=== Begin Enclosure ===

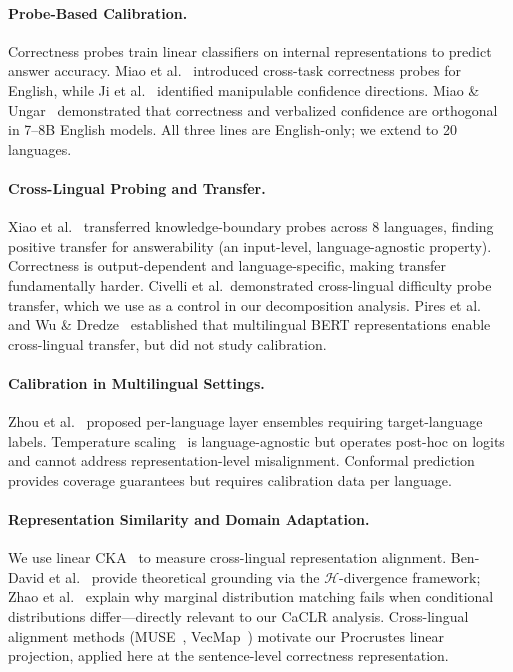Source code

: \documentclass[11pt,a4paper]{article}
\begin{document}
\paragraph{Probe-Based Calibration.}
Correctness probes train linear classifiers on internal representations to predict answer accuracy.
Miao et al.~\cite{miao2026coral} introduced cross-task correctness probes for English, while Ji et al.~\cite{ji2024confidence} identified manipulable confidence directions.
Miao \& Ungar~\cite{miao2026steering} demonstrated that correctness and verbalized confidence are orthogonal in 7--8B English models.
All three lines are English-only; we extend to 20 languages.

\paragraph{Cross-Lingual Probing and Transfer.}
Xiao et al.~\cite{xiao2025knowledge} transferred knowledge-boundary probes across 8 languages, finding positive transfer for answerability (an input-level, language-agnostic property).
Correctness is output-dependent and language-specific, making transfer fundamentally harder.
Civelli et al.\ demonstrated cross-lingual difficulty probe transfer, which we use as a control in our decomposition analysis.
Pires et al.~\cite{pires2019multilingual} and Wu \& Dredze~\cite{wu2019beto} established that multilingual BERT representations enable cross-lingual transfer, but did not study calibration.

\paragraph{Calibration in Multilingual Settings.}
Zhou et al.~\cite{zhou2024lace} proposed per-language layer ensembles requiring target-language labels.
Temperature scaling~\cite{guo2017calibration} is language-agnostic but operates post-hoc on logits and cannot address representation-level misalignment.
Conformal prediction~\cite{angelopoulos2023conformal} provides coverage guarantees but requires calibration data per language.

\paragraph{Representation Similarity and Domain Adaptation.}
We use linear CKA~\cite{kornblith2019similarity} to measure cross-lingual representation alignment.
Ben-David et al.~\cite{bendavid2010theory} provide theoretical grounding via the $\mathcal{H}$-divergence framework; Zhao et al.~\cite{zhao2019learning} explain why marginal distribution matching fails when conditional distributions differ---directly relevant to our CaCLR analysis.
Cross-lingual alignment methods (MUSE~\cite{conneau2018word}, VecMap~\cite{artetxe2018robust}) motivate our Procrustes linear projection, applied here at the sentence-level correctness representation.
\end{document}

=== End Enclosure ===

Find every line in the records above that holds the word "paragraph", and copy each one.

Response for this exercise ▸
\paragraph{Probe-Based Calibration.}
\paragraph{Cross-Lingual Probing and Transfer.}
\paragraph{Calibration in Multilingual Settings.}
\paragraph{Representation Similarity and Domain Adaptation.}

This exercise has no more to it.